Yeah, I don't see much out there about this motor, that's a concern. But is it just the maker that's the concern? Are the power stats and torque going to provide a good ride? If they work as claimed.

I don't understand the bomb comment. Is this not a good battery for this bike?


----------



## richulr (Jan 27, 2010)

Loll said:


> I remember looking at the geometry and it is a mess.
> 
> Same concern about the motor. Never heard of it. Should anything goes wrong…


What's off on the geo? I would like the seat angle to be a little steeper, but 75 isn't bad with the seat slammed forward. Am I missing something else?

Thanks


----------



## Loll (May 2, 2006)

richulr said:


> What's off on the geo? I would like the seat angle to be a little steeper, but 75 isn't bad with the seat slammed forward. Am I missing something else?
> 
> Thanks


Personally the reach on the medium and the 445 mm chainstay on a mullet doesn’t drive for me. But each has their own preference and if it works for you in a different size, it could be a great ride.

If it is a must, the geometry is workable, but the motor is the biggest concern still.


----------



## Bikeventures (Jul 21, 2014)

The geometry isn't that off. Compare to YT Decoy's geometry. The components is to be expected on a $4k ebike.

Really the motor, battery, and reliability is the real concern. Will they survive or will you get stuck with an out-of-business brand?


----------



## richulr (Jan 27, 2010)

The motor and battery are my concern too. There is a little more info on it here, but it doesn't say much.









Mid-motor drive system challengers - Show Daily


While the major suppliers of mid-motors try to cover as many bases as possible with their products, there is more variety within the group of smaller players.




www.showdaily.net





It could be garbage. Or it could be a diamond in the rough. It's a tough gamble.


----------



## richulr (Jan 27, 2010)

After talking with them via email, I feel much more comfortable about their product. I may get one and be the guinea pig.
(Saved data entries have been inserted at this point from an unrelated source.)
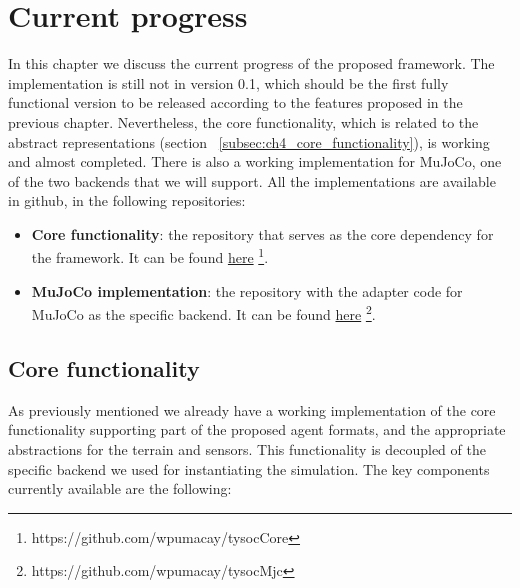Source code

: 
\chapter{Current progress}
\label{ch:current_progress}




In this chapter we discuss the current progress of the proposed framework. 
The implementation is still not in version 0.1, which should be the first 
fully functional version to be released according to the features proposed 
in the previous chapter. Nevertheless, the core functionality, which is related
to the abstract representations (section ~\ref{subsec:ch4_core_functionality}),
is working and almost completed. There is also a working implementation for
MuJoCo, one of the two backends that we will support. All the implementations 
are available in github, in the following repositories:

\begin{itemize}
    \item \textbf{Core functionality}: the repository that serves as the
          core dependency for the framework. It can be found \href{https://github.com/wpumacay/tysocCore}{here}
          \footnote{https://github.com/wpumacay/tysocCore}.
    \item \textbf{MuJoCo implementation}: the repository with the
          adapter code for MuJoCo as the specific backend. It can be found
          \href{https://github.com/wpumacay/tysocMjc}{here} \footnote{https://github.com/wpumacay/tysocMjc}.
\end{itemize}

\section{Core functionality}

As previously mentioned we already have a working implementation of the core
functionality supporting part of the proposed agent formats, and the appropriate
abstractions for the terrain and sensors. This functionality is decoupled of the 
specific backend we used for instantiating the simulation. The key components currently 
available are the following:

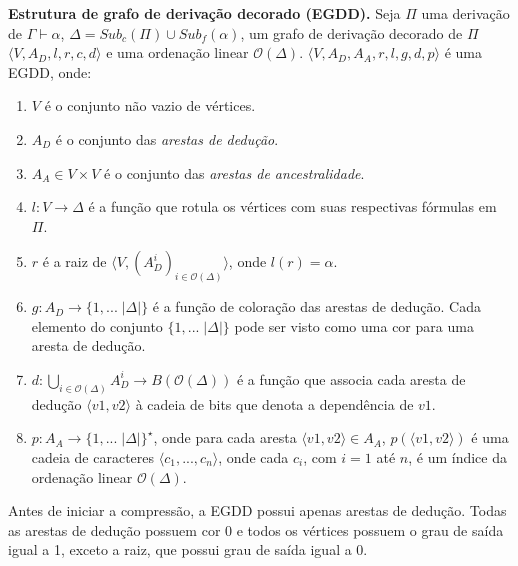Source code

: \vspace{3mm}

\begin{definition}{\textbf{Estrutura de grafo de derivação decorado (EGDD).}}
Seja $\Pi$ uma derivação de $\Gamma \vdash \alpha$, $\Delta = Sub_c(\Pi) \cup Sub_{f}(\alpha)$, um grafo de derivação decorado de $\Pi$ $\langle V, A_D, l, r, c, d \rangle$ e uma ordenação linear $\mathcal{O}(\Delta)$. $\langle V, A_D, A_A, r, l, g, d, p \rangle$ é uma EGDD, onde:

\begin{enumerate}
    \item $V$ é o conjunto não vazio de vértices.
    \item $A_D$ é o conjunto das \textit{arestas de dedução}.
    \item $A_A \in V \times V$ é o conjunto das \textit{arestas de ancestralidade}.
    \item $l: V \rightarrow \Delta$ é a função que rotula os vértices com suas respectivas fórmulas em $\Pi$. 
    \item $r$ é a raiz de $\langle V, (A_{D}^{i})_{i \in \mathcal{O}(\Delta)} \rangle$, onde $l(r) = \alpha$.
    \item $g: A_D \rightarrow \{1, ...\; |\Delta|\}$ é a função de coloração das arestas de dedução. Cada elemento do conjunto $\{1, ...\; |\Delta|\}$ pode ser visto como uma cor para uma aresta de dedução.
    \item $d: \bigcup_{i \in \mathcal{O}(\Delta)} A_{D}^{i} \rightarrow  B(\mathcal{O}(\Delta))$ é a função que associa cada aresta de dedução $\langle v1, v2 \rangle$ à cadeia de bits que denota a dependência de $v1$. 
    \item $p: A_A \rightarrow \{1, ...\; |\Delta|\}^{\star}$, onde para cada aresta $\langle v1, v2 \rangle \in A_A$, $p(\langle v1, v2 \rangle)$ é uma cadeia de caracteres $\langle c_1, ..., c_n \rangle$, onde cada $c_i$, com $i = 1$ até $n$, é um índice da ordenação linear $\mathcal{O}(\Delta)$.
\end{enumerate}

\end{definition}

Antes de iniciar a compressão, a EGDD possui apenas arestas de dedução. Todas as arestas de dedução possuem cor 0 e todos os vértices possuem o grau de saída igual a 1, exceto a raiz, que possui grau de saída igual a 0.

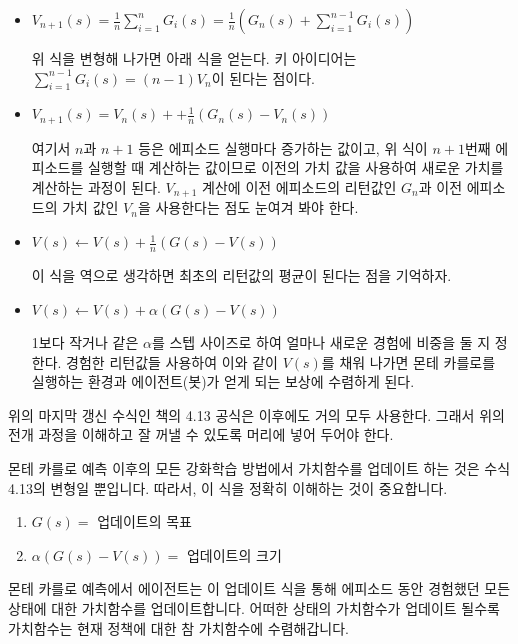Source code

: \documentclass[ %
    a4paper,    %
    amsmath,    %
    itemph,     %
]{oblivoir}     %
\begin{document}
\begin{itemize}

\item $V_{n+1}(s) = \frac{1}{n} \sum_{i=1}^n G_i(s) = \frac{1}{n}(G_n(s) + \sum_{i=1}^{n-1} G_i(s))$

위 식을 변형해 나가면 아래 식을 얻는다. 키 아이디어는 $\sum_{i=1}^{n-1} G_i(s) = (n-1)V_n$이 된다는 점이다.

\item $V_{n+1}(s) = V_n(s) ++ \frac{1}{n}(G_n(s) - V_n(s))$

여기서 $n$과 $n+1$ 등은 에피소드 실행마다 증가하는 값이고, 위 식이 $n+1$번째 에피소드를 실행할 때 
계산하는 값이므로 이전의 가치 값을 사용하여 새로운 가치를 계산하는 과정이 된다. 
$V_{n+1}$ 계산에 이전 에피소드의 리턴값인 $G_n$과 이전 에피소드의 가치 값인 $V_n$을 사용한다는 점도 눈여겨 봐야 한다. 

\item $V(s) \leftarrow V(s) + \frac{1}{n}(G(s) - V(s))$

이 식을 역으로 생각하면 최초의 리턴값의 평균이 된다는 점을 기억하자. 

\item $V(s) \leftarrow V(s) + \alpha(G(s) - V(s))$

1보다 작거나 같은 $\alpha$를 스텝 사이즈로 하여 얼마나 새로운 경험에 비중을 둘 지 정한다. 
경험한 리턴값들 사용하여 이와 같이 $V(s)$를 채워 나가면 몬테 카를로를 실행하는 
환경과 에이전트(봇)가 얻게 되는 보상에 수렴하게 된다. 
\end{itemize}

위의 마지막 갱신 수식인 책의 4.13 공식은 이후에도 거의 모두 사용한다. 그래서 위의 
전개 과정을 이해하고 잘 꺼낼 수 있도록 머리에 넣어 두어야 한다. 

\begin{tcolorbox}[title=수식 4.13]
몬테 카를로 예측 이후의 모든 강화학습 방법에서 가치함수를 업데이트 하는 것은 수식 
4.13의 변형일 뿐입니다. 따라서, 이 식을 정확히 이해하는 것이 중요합니다. 

\begin{enumerate}
\item $G(s)=$ 업데이트의 목표 
\item $\alpha(G(s) - V(s))= $ 업데이트의 크기
\end{enumerate}

몬테 카를로 예측에서 에이전트는 이 업데이트 식을 통해 에피소드 동안 경험했던 
모든 상태에 대한 가치함수를 업데이트합니다. 어떠한 상태의 가치함수가 업데이트 될수록 
가치함수는 현재 정책에 대한 참 가치함수에 수렴해갑니다. 

\end{tcolorbox}
\end{document}
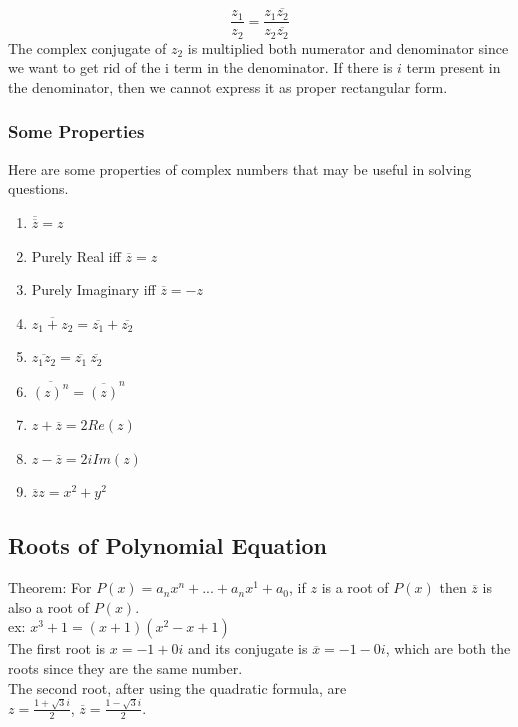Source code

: \documentclass[12pt]{article}
\begin{document}
\begin{equation}
\frac{z_1}{z_2} = \frac{z_1\overline{z_2}}{z_2\overline{z_2}}
\end{equation}
The complex conjugate of $z_2$ is multiplied both numerator and denominator since we want to get rid of the i term in the denominator. If there is $i$ term present in the denominator, then we cannot express it as proper rectangular form.

\subsubsection{Some Properties}
Here are some properties of complex numbers that may be useful in solving questions.\\
\begin{enumerate}
\item $\overline{\overline{z}} = z$ 
\item Purely Real iff $\overline{z} = z$
\item Purely Imaginary iff $\overline{z} = -z$
\item $\overline{z_1+z_2} = \overline{z_1} + \overline{z_2}$
\item $\overline{z_1z_2} = \overline{z_1}\:\overline{z_2}$
\item $\overline{(z)^n} = \overline{(z)}^n$
\item $z + \overline{z} = 2Re(z)$
\item $z - \overline{z} = 2iIm(z)$
\item $\overline{z}z = x^2 + y^2$
\end{enumerate} \cite{Textbook}

\subsection{Roots of Polynomial Equation}
Theorem: For $P(x) =a_nx^n + ... + a_nx^1+a_0$, if $z$ is a root of $P(x)$ then $\overline{z}$ is also a root of $P(x)$.\\
ex: $x^3 + 1= (x+1)(x^2-x+1)$ \\
The first root is $x = -1 + 0i$ and its conjugate is $\overline{x} = -1 -0i$, which are both the roots since they are the same number.\\
The second root, after using the quadratic formula, are\\
$z = \frac{1+\sqrt{3}i}{2}$, $\overline{z} = \frac{1-\sqrt{3}i}{2}$.\\
\end{document}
We'll see.


----------



## Bigwheel (Jan 12, 2004)

"I may get one"

Seeing as it is a crowd source funded effort you may be on point.


----------



## fos'l (May 27, 2009)

I don't understand the "goal" of $500. Sounds like they'll go forward with one "guinea pig", but don't have one yet with 16 days to go.


----------



## richulr (Jan 27, 2010)

Site says the first 50 bikes are shipping to customers in January.


----------



## rideit (Jan 22, 2004)

richulr said:


> Site says the first 50 bikes are shipping to customers in January.


“The check is in the mail”


----------